Locally, the consent manufacturing machine was whirring on overdrive this past month as the threat of a national rail strike loomed.
A rail strike would cost the U.S. economy about $2 billion—per day. You could frame that as tremendous leverage for 115,000 blue-collar railway workers. Or you could frame it as a dire threat to our very way of life.
Warning of “catastrophic [economic] consequences,” KARE 11 spoke with two executives from the ethanol and corn industries. After blaming rail workers for not reaching a contract deal, Fox 9 platformed a U of M transportation researcher who lamented the lack of potential scabs at the ready. The Star Tribune amplified the hand-wringing voices of industry; MPR sounded the alarm for potentially inconvenienced rail commuters.
On Thursday afternoon, all those non-worker concerns became moot. At the urging of President Joe Biden, the U.S. Senate voted 80 to 15 to impose a previously rejected contract, effectively killing the ability of 12 unions representing railroad workers to strike.

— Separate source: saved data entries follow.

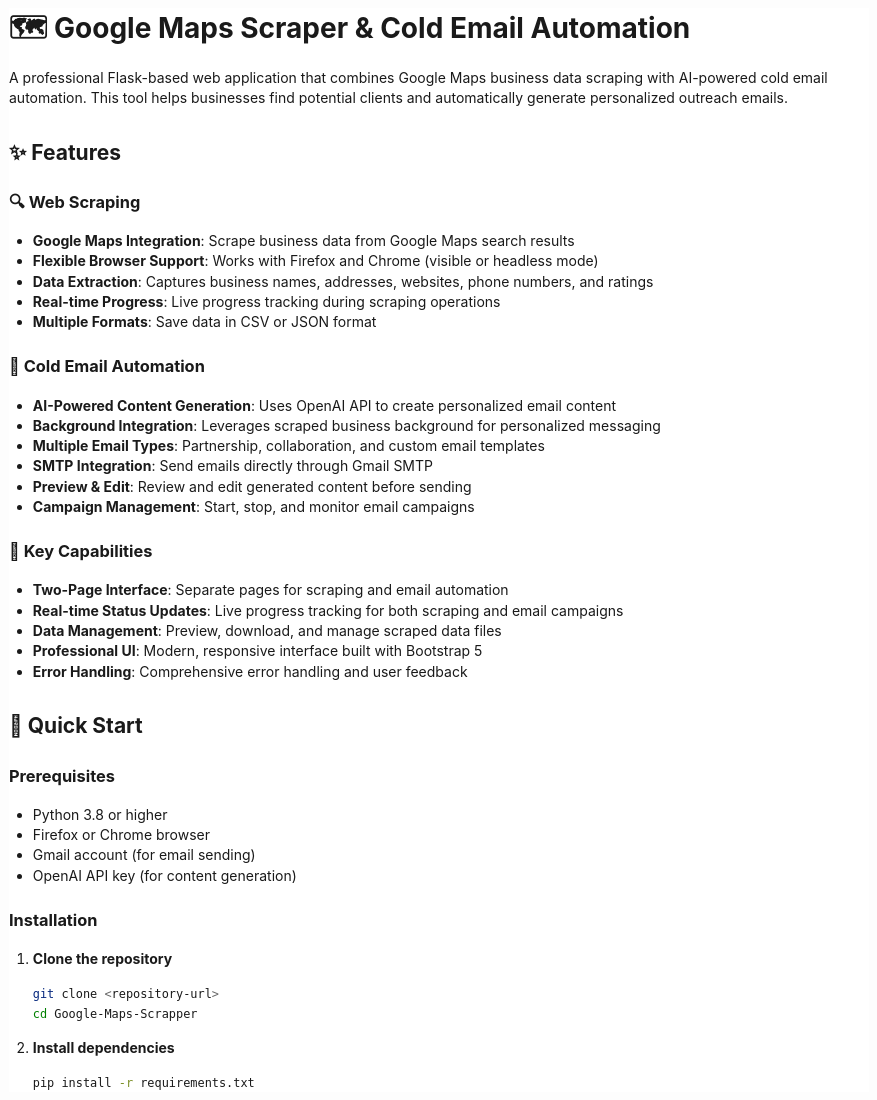 # 🗺️ Google Maps Scraper & Cold Email Automation

A professional Flask-based web application that combines Google Maps business data scraping with AI-powered cold email automation. This tool helps businesses find potential clients and automatically generate personalized outreach emails.

## ✨ Features

### 🔍 **Web Scraping**
- **Google Maps Integration**: Scrape business data from Google Maps search results
- **Flexible Browser Support**: Works with Firefox and Chrome (visible or headless mode)
- **Data Extraction**: Captures business names, addresses, websites, phone numbers, and ratings
- **Real-time Progress**: Live progress tracking during scraping operations
- **Multiple Formats**: Save data in CSV or JSON format

### 📧 **Cold Email Automation**
- **AI-Powered Content Generation**: Uses OpenAI API to create personalized email content
- **Background Integration**: Leverages scraped business background for personalized messaging
- **Multiple Email Types**: Partnership, collaboration, and custom email templates
- **SMTP Integration**: Send emails directly through Gmail SMTP
- **Preview & Edit**: Review and edit generated content before sending
- **Campaign Management**: Start, stop, and monitor email campaigns

### 🎯 **Key Capabilities**
- **Two-Page Interface**: Separate pages for scraping and email automation
- **Real-time Status Updates**: Live progress tracking for both scraping and email campaigns
- **Data Management**: Preview, download, and manage scraped data files
- **Professional UI**: Modern, responsive interface built with Bootstrap 5
- **Error Handling**: Comprehensive error handling and user feedback

## 🚀 Quick Start

### Prerequisites
- Python 3.8 or higher
- Firefox or Chrome browser
- Gmail account (for email sending)
- OpenAI API key (for content generation)

### Installation

1. **Clone the repository**
   ```bash
   git clone <repository-url>
   cd Google-Maps-Scrapper
   ```

2. **Install dependencies**
   ```bash
   pip install -r requirements.txt
   ```
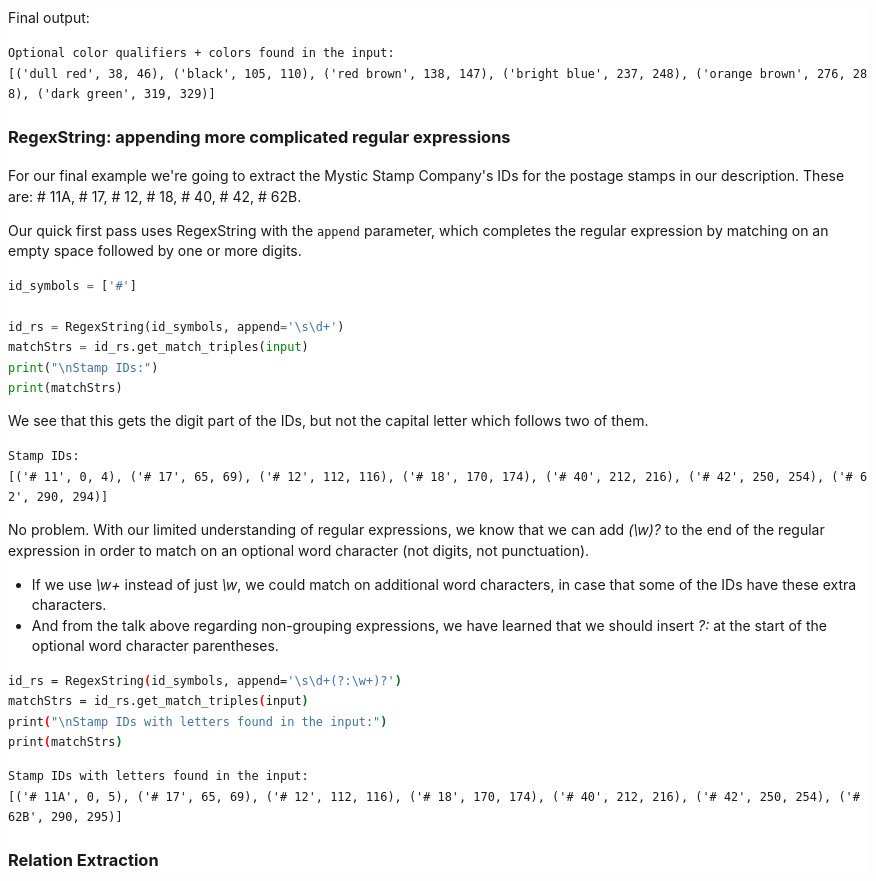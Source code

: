 Final output:
```console
Optional color qualifiers + colors found in the input:
[('dull red', 38, 46), ('black', 105, 110), ('red brown', 138, 147), ('bright blue', 237, 248), ('orange brown', 276, 288), ('dark green', 319, 329)]
```

### RegexString: appending more complicated regular expressions

For our final example we're going to extract the Mystic Stamp Company's IDs for the postage stamps in our description. These are: # 11A, # 17, # 12, # 18, # 40, # 42, # 62B.

Our quick first pass uses RegexString with the `append` parameter, which completes the regular expression by matching on an empty space followed by one or more digits.

```python
id_symbols = ['#']

id_rs = RegexString(id_symbols, append='\s\d+')
matchStrs = id_rs.get_match_triples(input)
print("\nStamp IDs:")
print(matchStrs)
```

We see that this  gets the digit part of the IDs, but not the capital letter which follows two of them.

```console
Stamp IDs:
[('# 11', 0, 4), ('# 17', 65, 69), ('# 12', 112, 116), ('# 18', 170, 174), ('# 40', 212, 216), ('# 42', 250, 254), ('# 62', 290, 294)]
```

No problem. With our limited understanding of regular expressions, we know that we can add *(\w)?* to the end of the regular expression in order to match on an optional word character (not digits, not punctuation).
- If we use *\w+* instead of just *\w*, we could match on additional word characters, in case that some of the IDs have these extra characters. 
- And from the talk above regarding non-grouping expressions, we have learned that we should insert *?:* at the start of the optional word character parentheses.

```bash
id_rs = RegexString(id_symbols, append='\s\d+(?:\w+)?')
matchStrs = id_rs.get_match_triples(input)
print("\nStamp IDs with letters found in the input:")
print(matchStrs)
```

```console
Stamp IDs with letters found in the input:
[('# 11A', 0, 5), ('# 17', 65, 69), ('# 12', 112, 116), ('# 18', 170, 174), ('# 40', 212, 216), ('# 42', 250, 254), ('# 62B', 290, 295)]
```

### Relation Extraction
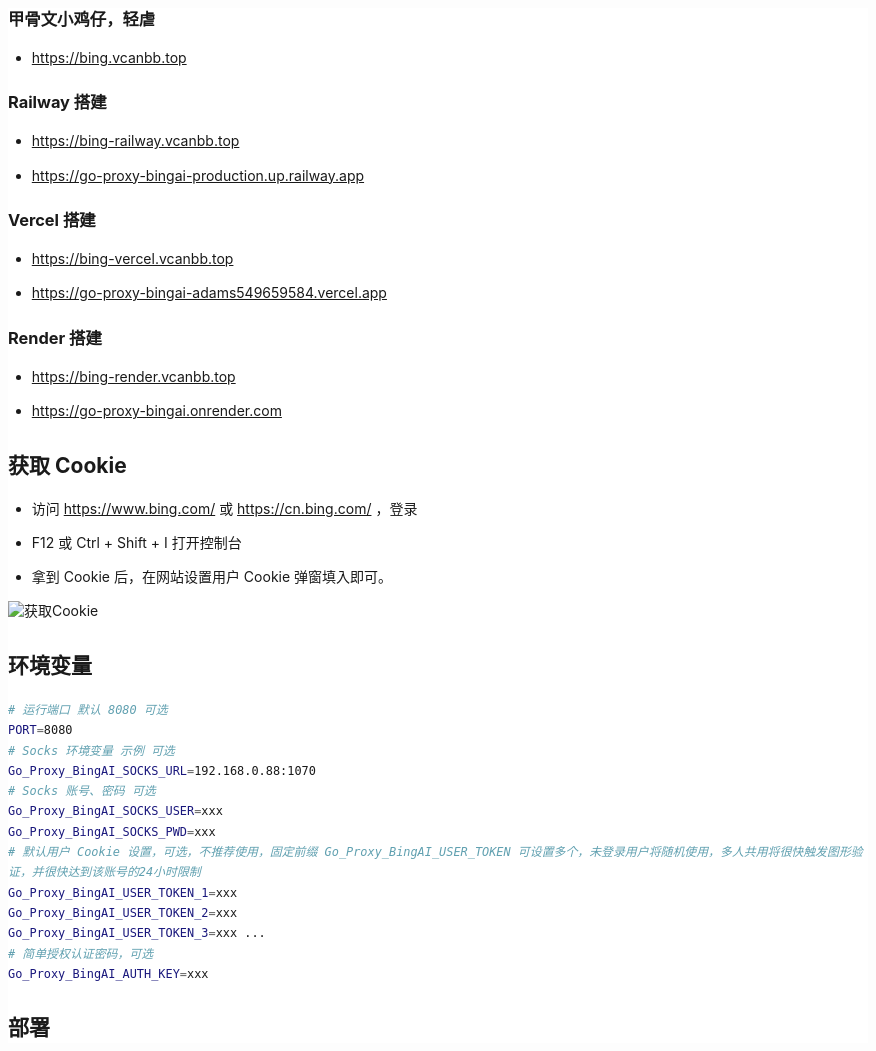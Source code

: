 ### 甲骨文小鸡仔，轻虐

- https://bing.vcanbb.top

### Railway 搭建

- https://bing-railway.vcanbb.top

- https://go-proxy-bingai-production.up.railway.app

### Vercel 搭建

- https://bing-vercel.vcanbb.top

- https://go-proxy-bingai-adams549659584.vercel.app

### Render 搭建

- https://bing-render.vcanbb.top

- https://go-proxy-bingai.onrender.com

## 获取 Cookie

- 访问 https://www.bing.com/ 或 https://cn.bing.com/ ，登录

- F12 或 Ctrl + Shift + I 打开控制台

- 拿到 Cookie 后，在网站设置用户 Cookie 弹窗填入即可。

![获取Cookie](./docs/img/bing-cookie.png)

## 环境变量

```bash
# 运行端口 默认 8080 可选
PORT=8080
# Socks 环境变量 示例 可选
Go_Proxy_BingAI_SOCKS_URL=192.168.0.88:1070
# Socks 账号、密码 可选
Go_Proxy_BingAI_SOCKS_USER=xxx
Go_Proxy_BingAI_SOCKS_PWD=xxx
# 默认用户 Cookie 设置，可选，不推荐使用，固定前缀 Go_Proxy_BingAI_USER_TOKEN 可设置多个，未登录用户将随机使用，多人共用将很快触发图形验证，并很快达到该账号的24小时限制
Go_Proxy_BingAI_USER_TOKEN_1=xxx
Go_Proxy_BingAI_USER_TOKEN_2=xxx
Go_Proxy_BingAI_USER_TOKEN_3=xxx ...
# 简单授权认证密码，可选
Go_Proxy_BingAI_AUTH_KEY=xxx
```

## 部署
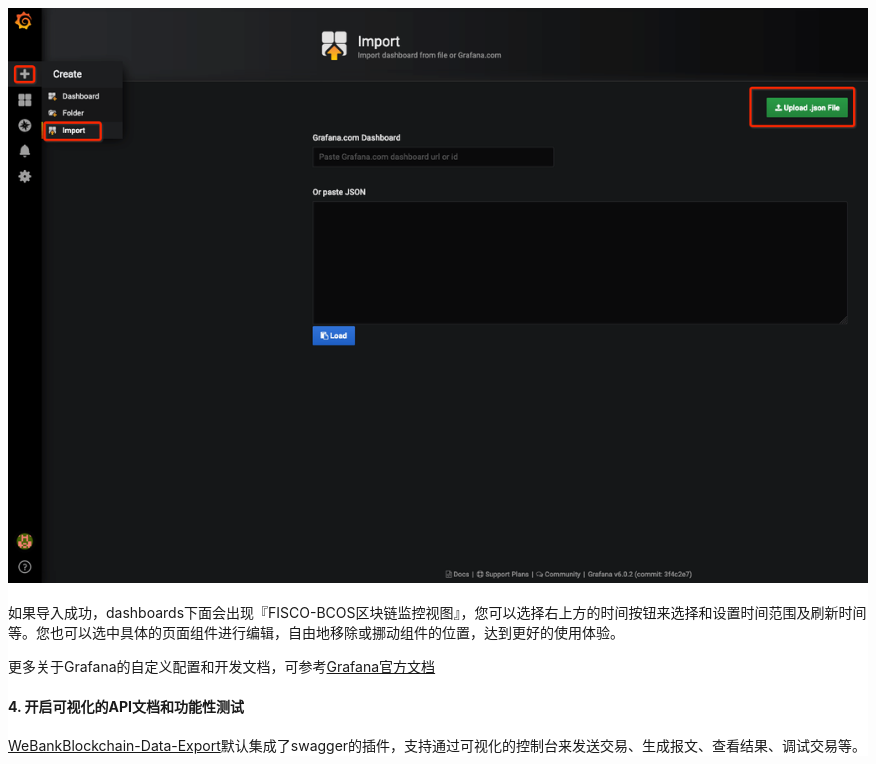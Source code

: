 ![[导入步骤]](../../images/WeBankBlockchain-Data-Export/import_json.png)

如果导入成功，dashboards下面会出现『FISCO-BCOS区块链监控视图』，您可以选择右上方的时间按钮来选择和设置时间范围及刷新时间等。您也可以选中具体的页面组件进行编辑，自由地移除或挪动组件的位置，达到更好的使用体验。

更多关于Grafana的自定义配置和开发文档，可参考[Grafana官方文档](http://docs.grafana.org/guides/getting_started/)

#### 4. 开启可视化的API文档和功能性测试

[WeBankBlockchain-Data-Export](https://github.com/WeBankBlockchain/Data-Export)默认集成了swagger的插件，支持通过可视化的控制台来发送交易、生成报文、查看结果、调试交易等。
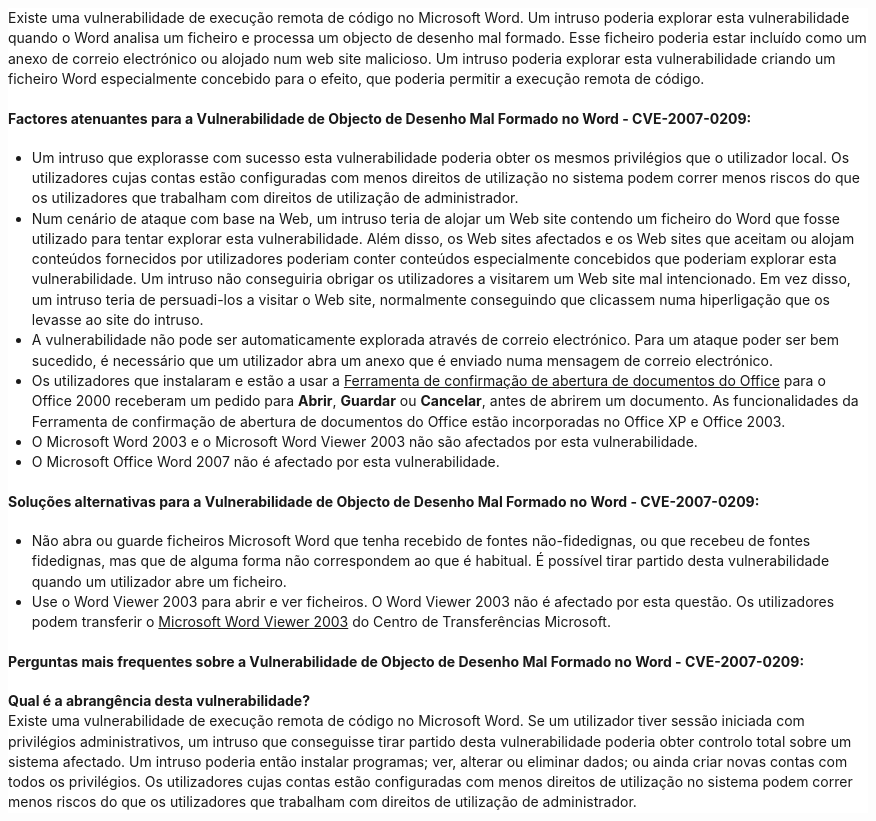 Existe uma vulnerabilidade de execução remota de código no Microsoft Word. Um intruso poderia explorar esta vulnerabilidade quando o Word analisa um ficheiro e processa um objecto de desenho mal formado. Esse ficheiro poderia estar incluído como um anexo de correio electrónico ou alojado num web site malicioso. Um intruso poderia explorar esta vulnerabilidade criando um ficheiro Word especialmente concebido para o efeito, que poderia permitir a execução remota de código.
  
#### Factores atenuantes para a Vulnerabilidade de Objecto de Desenho Mal Formado no Word - CVE-2007-0209:
  
-   Um intruso que explorasse com sucesso esta vulnerabilidade poderia obter os mesmos privilégios que o utilizador local. Os utilizadores cujas contas estão configuradas com menos direitos de utilização no sistema podem correr menos riscos do que os utilizadores que trabalham com direitos de utilização de administrador.  
-   Num cenário de ataque com base na Web, um intruso teria de alojar um Web site contendo um ficheiro do Word que fosse utilizado para tentar explorar esta vulnerabilidade. Além disso, os Web sites afectados e os Web sites que aceitam ou alojam conteúdos fornecidos por utilizadores poderiam conter conteúdos especialmente concebidos que poderiam explorar esta vulnerabilidade. Um intruso não conseguiria obrigar os utilizadores a visitarem um Web site mal intencionado. Em vez disso, um intruso teria de persuadi-los a visitar o Web site, normalmente conseguindo que clicassem numa hiperligação que os levasse ao site do intruso.  
-   A vulnerabilidade não pode ser automaticamente explorada através de correio electrónico. Para um ataque poder ser bem sucedido, é necessário que um utilizador abra um anexo que é enviado numa mensagem de correio electrónico.  
-   Os utilizadores que instalaram e estão a usar a [Ferramenta de confirmação de abertura de documentos do Office](http://www.microsoft.com/downloads/details.aspx?familyid=8b5762d2-077f-4031-9ee6-c9538e9f2a2f) para o Office 2000 receberam um pedido para **Abrir**, **Guardar** ou **Cancelar**, antes de abrirem um documento. As funcionalidades da Ferramenta de confirmação de abertura de documentos do Office estão incorporadas no Office XP e Office 2003.  
-   O Microsoft Word 2003 e o Microsoft Word Viewer 2003 não são afectados por esta vulnerabilidade.  
-   O Microsoft Office Word 2007 não é afectado por esta vulnerabilidade.
  
#### Soluções alternativas para a Vulnerabilidade de Objecto de Desenho Mal Formado no Word - CVE-2007-0209:
  
-   Não abra ou guarde ficheiros Microsoft Word que tenha recebido de fontes não-fidedignas, ou que recebeu de fontes fidedignas, mas que de alguma forma não correspondem ao que é habitual. É possível tirar partido desta vulnerabilidade quando um utilizador abre um ficheiro.  
-   Use o Word Viewer 2003 para abrir e ver ficheiros. O Word Viewer 2003 não é afectado por esta questão. Os utilizadores podem transferir o [Microsoft Word Viewer 2003](http://www.microsoft.com/downloads/details.aspx?familyid=95e24c87-8732-48d5-8689-ab826e7b8fdf) do Centro de Transferências Microsoft.
  
#### Perguntas mais frequentes sobre a Vulnerabilidade de Objecto de Desenho Mal Formado no Word - CVE-2007-0209:
  
**Qual é a abrangência desta vulnerabilidade?**  
Existe uma vulnerabilidade de execução remota de código no Microsoft Word. Se um utilizador tiver sessão iniciada com privilégios administrativos, um intruso que conseguisse tirar partido desta vulnerabilidade poderia obter controlo total sobre um sistema afectado. Um intruso poderia então instalar programas; ver, alterar ou eliminar dados; ou ainda criar novas contas com todos os privilégios. Os utilizadores cujas contas estão configuradas com menos direitos de utilização no sistema podem correr menos riscos do que os utilizadores que trabalham com direitos de utilização de administrador.
  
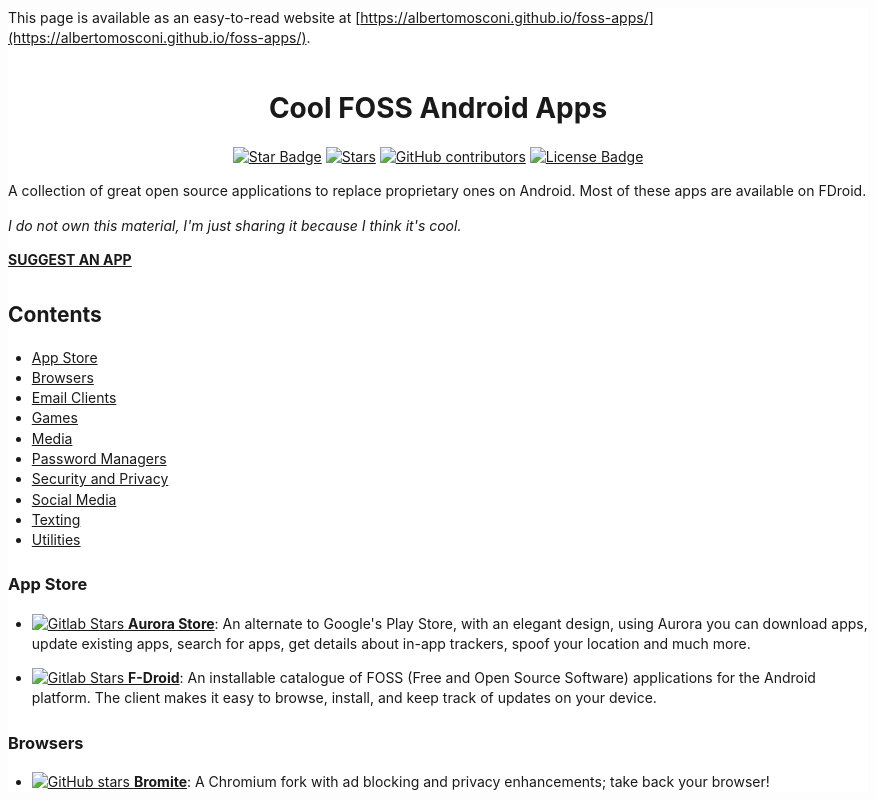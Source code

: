 This page is available as an easy-to-read website at [https://albertomosconi.github.io/foss-apps/](https://albertomosconi.github.io/foss-apps/).

<h1 align="center">Cool FOSS Android Apps</h1>

<div align="center">
<p align="center">
<a href="https://github.com/albertomosconi/foss-apps/stargazers"><img src="https://img.shields.io/static/v1?label=%F0%9F%8C%9F&message=if%20useful&style=style=flat&color=red" alt="Star Badge"/></a>
<a href="https://github.com/albertomosconi/foss-apps/stargazers"><img src="https://img.shields.io/github/stars/albertomosconi/foss-apps?color=blue" alt="Stars"/></a>
<a href="https://github.com/albertomosconi/foss-apps/graphs/contributors"><img alt="GitHub contributors" src="https://img.shields.io/github/contributors/albertomosconi/foss-apps?color=blue"></a>
<a href="./LICENSE"><img src="https://img.shields.io/github/license/albertomosconi/foss-apps?color=darkgreen" alt="License Badge"/></a>
</p>
</div>

A collection of great open source applications to replace proprietary ones on Android. Most of these apps are available on FDroid.

_I do not own this material, I'm just sharing it because I think it's cool._

**[SUGGEST AN APP](#suggestions "SUGGEST AN APP")**

## Contents

- [App Store](#app-store "App Store")
- [Browsers](#browsers "Browsers")
- [Email Clients](#email-clients "Email Clients")
- [Games](#games "Games")
- [Media](#media "Media")
- [Password Managers](#password-managers "Password Managers")
- [Security and Privacy](#security-and-privacy "Security and Privacy")
- [Social Media](#social-media "Social Media")
- [Texting](#texting "Texting")
- [Utilities](#utilities "Utilities")

### App Store

- [![Gitlab Stars](https://img.shields.io/badge/dynamic/json?label=★&query=%24.star_count&url=https%3A%2F%2Fgitlab.com%2Fapi%2Fv4%2Fprojects%2F6922885)
  **Aurora Store**](https://gitlab.com/AuroraOSS/AuroraStore "Aurora Store"): An alternate to Google's Play Store, with an elegant design, using Aurora you can download apps, update existing apps, search for apps, get details about in-app trackers, spoof your location and much more.

- [![Gitlab Stars](https://img.shields.io/badge/dynamic/json?label=★&query=%24.star_count&url=https%3A%2F%2Fgitlab.com%2Fapi%2Fv4%2Fprojects%2F36189)
  **F-Droid**](https://gitlab.com/fdroid/fdroidclient "F-Droid"): An installable catalogue of FOSS (Free and Open Source Software) applications for the Android platform. The client makes it easy to browse, install, and keep track of updates on your device.

### Browsers

- [![GitHub stars](https://img.shields.io/github/stars/bromite/bromite.svg?label=★&style=flat)
  **Bromite**](https://github.com/bromite/bromite "Bromite"): A Chromium fork with ad blocking and privacy enhancements; take back your browser!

Another half-hearted piece of legislation that would've provided seven paid sick days—the current contract provides none—died when a 52-43 vote failed to overcome a filibuster, as expected. (Consult this primer to know where the labor impasse stands now.)
“It’s a pretty sad day for us. We’re very disappointed,” says Michael Sorman, a railway truck driver who’s represented by the Brotherhood of Maintenance of Way Employees. “It’s hard to know who to be mad at… it seems like everybody has failed us–our national division within our union failed us, the president has failed us, Congress has failed us, the railroad itself has failed us. I don’t think anybody was on our side.”
Adds labor historian Peter Rachleff, a former Macalester College professor and co-founder of the East Side Freedom Library:
“We go back to the Railroad Labor Act of 1926, and it makes me say, kind of sarcastically, that workers have the right to strike in the United States… unless the strike can actually have an impact. And if it’s going to have an impact, the right gets taken away. That has always been the case with rail.”
Sorman, whose six-member team repairs tracks from Minneapolis to Big Lake, laughs wearily while noting four senators didn't even show up to deny sick days from rail workers. (Senators, by the way, are afforded unlimited sick days.)
Why do the CEOs of railroad companies fear sick leave, a freedom that almost 80% of U.S. laborers enjoy? Those “latter-day robber barons” think it’d gum up their system of P.S.R.—precision-scheduled railroading—New York Magazine writes in this helpful explainer. Rail bosses dream of one day shifting to one-man conductor crews, Rachleff says, which would present obvious and calamitous drawbacks should, ya know, something happen to the lone conductor.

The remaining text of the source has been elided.